Los Cien Días de Napoleón son, en parte, responsables de la suerte de una ex colonia española, porque en esos días Belgrano, Rivadavia y Sarratea tenían virtualmente convencido al ex rey Carlos IV de entregar a uno de sus hijos para ser consagrado como monarca del Río de la Plata.
Carlos y María Luisa (su esposa) ya estaban pensando en la pensión vitalicia otorgada por sus súbditos del ex virreinato del Río de la Plata que aliviaría sus estrecheces económicas, cuando se enteraron que este “monstruo” había vuelto. Estremecidos por el pánico de tener que vérselas una vez más con Bonaparte, no quisieron firmar el acuerdo y Belgrano volvió a Buenos Aires con las manos vacías, pero con un relato pormenorizado de la situación política europea que expuso ante los miembros del congreso reunido en Tucumán.
También lo llamaron monstruo algunos periódicos de París, recordando los problemas que había ocasionado en el pasado (y obviando sus glorias).
Curiosamente, los periódicos fueron bajando el tono de sus críticas y el tenor de sus calificativos peyorativos a medida que Napoleón se acercaba a París.

De “monstruo y bestia, desalmada” pasó a ser “la gloriosa excelencia que viene a salvar a Francia de su decadencia”. Esa fue la clave de su éxito, los franceses añoraban los días de gloria del Imperio.
La misma noche que entró a París, sin disparar ni un tiro, aclamado por el ejército y la población como el nuevo salvador de la patria, convocó a sus antiguos ministros para poner en marcha a la nación.
Entre los convocados estaba su antiguo canciller, el príncipe y obispo Charles Maurice Talleyrand de Périgord, a quien Napoleón llamaba “mierda en una media de seda” pero del que apreciaba su manejo de las relaciones exteriores. Sin embargo, el hábil Talleyrand, no aceptó el cargo esperando el resultado de la batalla que terminó con estos cien días.
El otro convocado era el siniestro Joseph Fouché, el jefe de policía y del servicio secreto que tenía la virtud de saber todo lo que pasaba o se urdía a su alrededor gracias a su red de espías que eran a su vez espiados por otros agentes para evitar renuncias y dobleces.
Con ellos debía poner en marcha a la poderosa máquina bélica que había creado para hackear una vez más a una Europa horrorizada por el retorno del Gran Corso.
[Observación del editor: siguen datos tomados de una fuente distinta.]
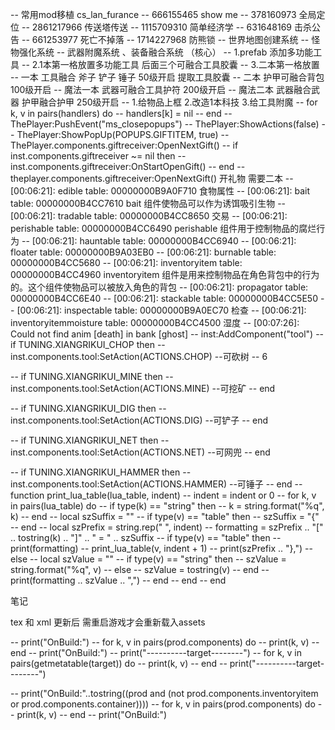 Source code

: -- 常用mod移植
cs_lan_furance
-- 666155465 show me
-- 378160973 全局定位
-- 2861217966 传送塔传送
-- 1115709310 简单经济学
-- 631648169 击杀公告
-- 661253977 死亡不掉落
-- 1714227968 防熊锁
-- 世界地图创建系统
-- 怪物强化系统
-- 武器附魔系统 、装备融合系统 （核心）
-- 1.prefab 添加多功能工具
-- 2.1本第一格放置多功能工具 后面三个可融合工具胶囊
-- 3.二本第一格放置
-- 一本 工具融合 斧子 铲子 锤子 50级开启 提取工具胶囊 
-- 二本 护甲可融合背包 100级开启 
-- 魔法一本 武器可融合工具护符 200级开启
-- 魔法二本 武器融合武器 护甲融合护甲 250级开启
-- 1.给物品上框 2.改造1本科技 3.给工具附魔
-- for k, v in pairs(handlers) do
--   handlers[k] = nil
-- end
-- ThePlayer:PushEvent("ms_closepopups")
-- ThePlayer:ShowActions(false)
-- ThePlayer:ShowPopUp(POPUPS.GIFTITEM, true)
-- ThePlayer.components.giftreceiver:OpenNextGift()
-- if inst.components.giftreceiver ~= nil then
--     inst.components.giftreceiver:OnStartOpenGift()
-- end
-- theplayer.components.giftreceiver:OpenNextGift() 开礼物 需要二本
-- [00:06:21]: edible	table: 00000000B9A0F710	 食物属性
-- [00:06:21]: bait	table: 00000000B4CC7610	bait 组件使物品可以作为诱饵吸引生物
-- [00:06:21]: tradable	table: 00000000B4CC8650	交易
-- [00:06:21]: perishable	table: 00000000B4CC6490	perishable 组件用于控制物品的腐烂行为
-- [00:06:21]: hauntable	table: 00000000B4CC6940
-- [00:06:21]: floater	table: 00000000B9A03EB0
-- [00:06:21]: burnable	table: 00000000B4CC5680
-- [00:06:21]: inventoryitem	table: 00000000B4CC4960	inventoryitem 组件是用来控制物品在角色背包中的行为的。这个组件使物品可以被放入角色的背包
-- [00:06:21]: propagator	table: 00000000B4CC6E40
-- [00:06:21]: stackable	table: 00000000B4CC5E50
-- [00:06:21]: inspectable	table: 00000000B9A0EC70	检查
-- [00:06:21]: inventoryitemmoisture	table: 00000000B4CC4500	湿度
-- [00:07:26]: Could not find anim [death] in bank [ghost]
-- inst:AddComponent("tool")
-- 	if TUNING.XIANGRIKUI_CHOP then
-- 	inst.components.tool:SetAction(ACTIONS.CHOP) --可砍树
-- 	6

-- 	if TUNING.XIANGRIKUI_MINE then
-- 	inst.components.tool:SetAction(ACTIONS.MINE) --可挖矿
-- 	end

-- 	if TUNING.XIANGRIKUI_DIG then
-- 	inst.components.tool:SetAction(ACTIONS.DIG) --可铲子
-- 	end

-- 	if TUNING.XIANGRIKUI_NET then
-- 	inst.components.tool:SetAction(ACTIONS.NET) --可网兜
-- 	end

-- 	if TUNING.XIANGRIKUI_HAMMER then
-- 	inst.components.tool:SetAction(ACTIONS.HAMMER) --可锤子
-- 	end
-- function print_lua_table(lua_table, indent)
--     indent = indent or 0
--     for k, v in pairs(lua_table) do
--         if type(k) == "string" then
--             k = string.format("%q", k)
--         end
--         local szSuffix = ""
--         if type(v) == "table" then
--             szSuffix = "{"
--         end
--         local szPrefix = string.rep("	", indent)
--         formatting = szPrefix .. "[" .. tostring(k) .. "]" .. " = " .. szSuffix
--         if type(v) == "table" then
--             print(formatting)
--             print_lua_table(v, indent + 1)
--             print(szPrefix .. "},")
--         else
--             local szValue = ""
--             if type(v) == "string" then
--                 szValue = string.format("%q", v)
--             else
--                 szValue = tostring(v)
--             end
--             print(formatting .. szValue .. ",")
--         end
--     end
-- end


笔记

tex 和 xml 更新后 需重启游戏才会重新载入assets


-- print("OnBuild:")
-- for k, v in pairs(prod.components) do
--    print(k, v)
--  end
-- print("OnBuild:")
-- print("----------target--------")
-- for k, v in pairs(getmetatable(target)) do
--   print(k, v)
-- end
-- print("----------target--------")

-- print("OnBuild:"..tostring((prod and (not prod.components.inventoryitem or prod.components.container))))
--  for k, v in pairs(prod.components) do
--     print(k, v)
--   end
-- print("OnBuild:")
Inglaterra, los principados alemanes, Austria, Rusia y algunas tropas francesas reclutadas por el duque de Angulema, se aprestaron a detener al emperador quien se decidió a modificar la estructura política de la monarquía con una nueva constitución conocida como “La Benjamina” para asumir un papel de monarca constitucional. Era solo una fachada. Durante su exilio admitió que en caso de haber sido el vencedor, lo primero que hubiese hecho es disolver las dos cámaras legislativas que había creado.
Desde fines de marzo, las demás naciones europeas habían concretado una alianza y se comprometían a juntar 150.000 hombres a fin de derrotar a Napoleón.
La única posibilidad que tenía Bonaparte de hacer fracasar esta alianza era evitando que estas fuerzas se uniesen. Enterado que los ingleses se concentraban en Bélgica, sin tomar contacto aún con las tropas prusianas, Bonaparte abandonó París en los primeros días de junio hacia un apacible pueblito a 20 Km de Bruselas, llamado Waterloo...
Lo demás es historia conocida.
Los Cien Días fue una frase acuñada por el Conde de Chabrol para recibir a Luis XVIII después de la caída de Bonaparte. La expresión adquirió un significado político cuando la reprodujo Franklin D. Roosevelt al asumir la presidencia de Estados Unidos durante uno de los periodos más álgidos de la historia norteamericana, la Gran Depresión. Esta crisis pudo ser sorteada por su propuesta del New Deal, concretada en ese periodo de cien días críticos cuando las voluntades políticas aún estaban dominadas por la esperanza.